The deeper dance of head and heart…
The healing stones, the green gelstei were called. And yet their powers ran much deeper than merely mending flesh together. Used in harmony with the natural forces of the earth, the varistei could awaken and strengthen the very fires of life itself.
The sacred fire of heart and head
Where sense and thought are sweetly wed. .
Again, Master Juwain closed his eyes. I felt my heart beating in a quick but steady rhythm with his. The sounds of the room — jangling steel and creaking chairs and low voices — faded into a distant hum. I seemed to wait forever, all the while expecting Master Juwain to look at me and tell me that he had failed yet again. And then suddenly, the varistei came alive with a deep viridian light. The hall fell eerily silent as this lovely radiance enveloped Master Juwain's hand, his arm and then his entire body; it seemed to course through his body and illumine it as from within. I gasped, then, to see his heart pulsing inside his chest like a great, living jewel. It sent shoots of emerald light through his arms and his legs, and up in a great shimmering fountain through his head.
When at last he opened his eyes, I had never seen these twin gray orbs so luminous and clear. He smiled as he tucked his varistei back into his pocket. Then he looked upon the Lightstone. The golden cup overflowed with a clear light, which he seemed to drink in through his eyes. He stood thusly for a long time. At last he turned his attention to the thought stone that he still held in his other hand. He stood gazing at it, nearly lost in rapture, even as the first rays of the morning sun fell upon the great hall's windows and carried colors of crimson, gold and blue into the silent room.

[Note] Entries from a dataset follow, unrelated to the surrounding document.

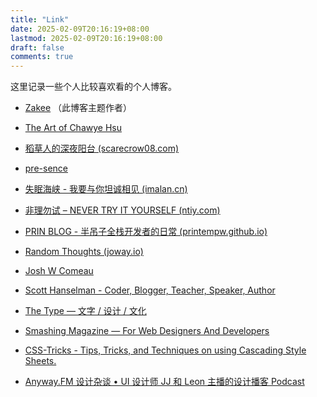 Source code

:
 ```yaml
---
title: "Link"
date: 2025-02-09T20:16:19+08:00
lastmod: 2025-02-09T20:16:19+08:00
draft: false
comments: true
---
```


这里记录一些个人比较喜欢看的个人博客。

* [Zakee](https://zak.ee/)  （此博客主题作者）


* [The Art of Chawye Hsu](https://chawyehsu.com/)
* [稻草人的深夜阳台 (scarecrow08.com)](https://scarecrow08.com/)
* [pre-sence](http://pre-sence.com/)
* [失眠海峡 - 我要与你坦诚相见 (imalan.cn)](https://blog.imalan.cn/)
* [非理勿试 – NEVER TRY IT YOURSELF (ntiy.com)](https://www.ntiy.com/)
* [PRIN BLOG - 半吊子全栈开发者的日常 (printempw.github.io)](https://printempw.github.io/)
* [Random Thoughts (joway.io)](https://blog.joway.io/)
* [Josh W Comeau](https://www.joshwcomeau.com/)
* [Scott Hanselman - Coder, Blogger, Teacher, Speaker, Author](https://www.hanselman.com/)
* [The Type — 文字 / 设计 / 文化](https://www.thetype.com/)
* [Smashing Magazine — For Web Designers And Developers](https://www.smashingmagazine.com/)
* [CSS-Tricks - Tips, Tricks, and Techniques on using Cascading Style Sheets.](https://css-tricks.com/)
* [Anyway.FM 设计杂谈 • UI 设计师 JJ 和 Leon 主播的设计播客 Podcast](https://anyway.fm/)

'I see, I see,' he whispered to himself.
Now some of the sleeping Guardians began stirring and opening their eyes, bewildered. My father led Asaru and my brothers up upon the dais. Lansar Raasharu and Lord Tanu followed, and my mother, her arm covering Estrella's shoulders, slowly climbed the steps to hear what Master Juwain might say.
'You were right, Val,' he said, holding up the thought stone for all to see. 'Words were not the key to open this, though its contents were recorded in words. In High East Ardik, no less, which, then as now, was a language that only the Brotherhoods used.'
A fleeting look of triumph swept over Master Juwain's face as he continued, 'And I was also right. There is knowledge of the Lightstone in this gelstei. And knowledge of the Maitreya, too.'
'Go on,' I said as my eyes burned into his. 'I'm afraid it won't be as much as you hoped for.'
'Go on,' I said again.
Master Juwain sighed as he held his hand out toward the Lightstone. 'It seems that the Cup of Heaven may-be used by anyone, each according to his virtue and understanding. But if a man is flawed in any way, the light leaks out from his deeds like water from a cracked cup.'
'Are you saying, then, that a man needs to be perfect in order to use the Lightstone?'
'No — only to use it perfectly.'
'And the Maitreya?'
'The words concerning him, at least, are clear enough,' Master Juwain said. 'The Lightstone is meant for the Maitreya.'
'But how is he to use it?'
'Only he will ever know'
I turned toward the Lightstone, now pouring out a golden radiance as if it had caught the rays of the morning sun and was giving them back a thousandfold. Around the dais the last of the stricken Guardians were waking.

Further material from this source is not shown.